The president of the World Bank, Paul Wolfowitz, has called on the G8 to finally resolve its deadlock on global trade barriers and succeed in opening up markets across all sectors.
In a letter to the leaders of the world's most influential developed countries, the president warned that "time was running out" for a deal to be secured that would end the long-running dispute on issues affecting global trade.
Last month representatives met in Geneva, Switzerland, but failed to agree with the group of major developing nations, China, India, Brazil, South Africa and Mexico - known as plus five - about the opening up of business sectors.
They claim that they will not open up their manufacturing and services markets to global competition until G8 countries do the same with their agricultural markets.
G8 leaders and their plus five counterparts are meeting in St Petersburg this weekend, and Mr Wolfowitz strongly urged in his letter that they should reach a compromise.
"Our collective efforts can make the difference. We can work to lift millions from poverty, boost developing country income, improve global market access and reduce taxpayer and consumer costs for all, or allow the whole effort to collapse, with harm to everyone," he said.

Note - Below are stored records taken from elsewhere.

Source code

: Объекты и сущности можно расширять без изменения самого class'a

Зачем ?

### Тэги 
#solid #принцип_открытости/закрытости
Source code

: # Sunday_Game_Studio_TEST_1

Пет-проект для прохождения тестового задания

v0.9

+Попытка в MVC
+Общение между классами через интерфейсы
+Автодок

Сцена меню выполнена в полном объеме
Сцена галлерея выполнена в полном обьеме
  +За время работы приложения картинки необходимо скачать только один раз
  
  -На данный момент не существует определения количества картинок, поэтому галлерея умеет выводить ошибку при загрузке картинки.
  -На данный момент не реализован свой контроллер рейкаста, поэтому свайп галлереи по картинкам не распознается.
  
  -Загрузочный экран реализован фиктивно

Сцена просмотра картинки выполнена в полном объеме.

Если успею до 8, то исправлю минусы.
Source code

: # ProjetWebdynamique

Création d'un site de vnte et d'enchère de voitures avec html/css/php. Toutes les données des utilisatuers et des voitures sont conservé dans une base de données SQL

"A collective pledge by the US to reduce agriculture subsidies, by the EU to improve market access and the plus five members to limit tariffs on manufactures could help seal a deal."
The World Bank president explained that the liberalisation of trade markets could generate an additional $300 billion (£162 billion) pear year.
"The world's poorest people, the 1.2 billion living on less than $1 a day, are counting on your good intentions being transformed into decisive action," Mr Wolfowitz concluded.
The G8 consists of Canada, France, Germany, Italy, Japan, Russia, the UK and the US.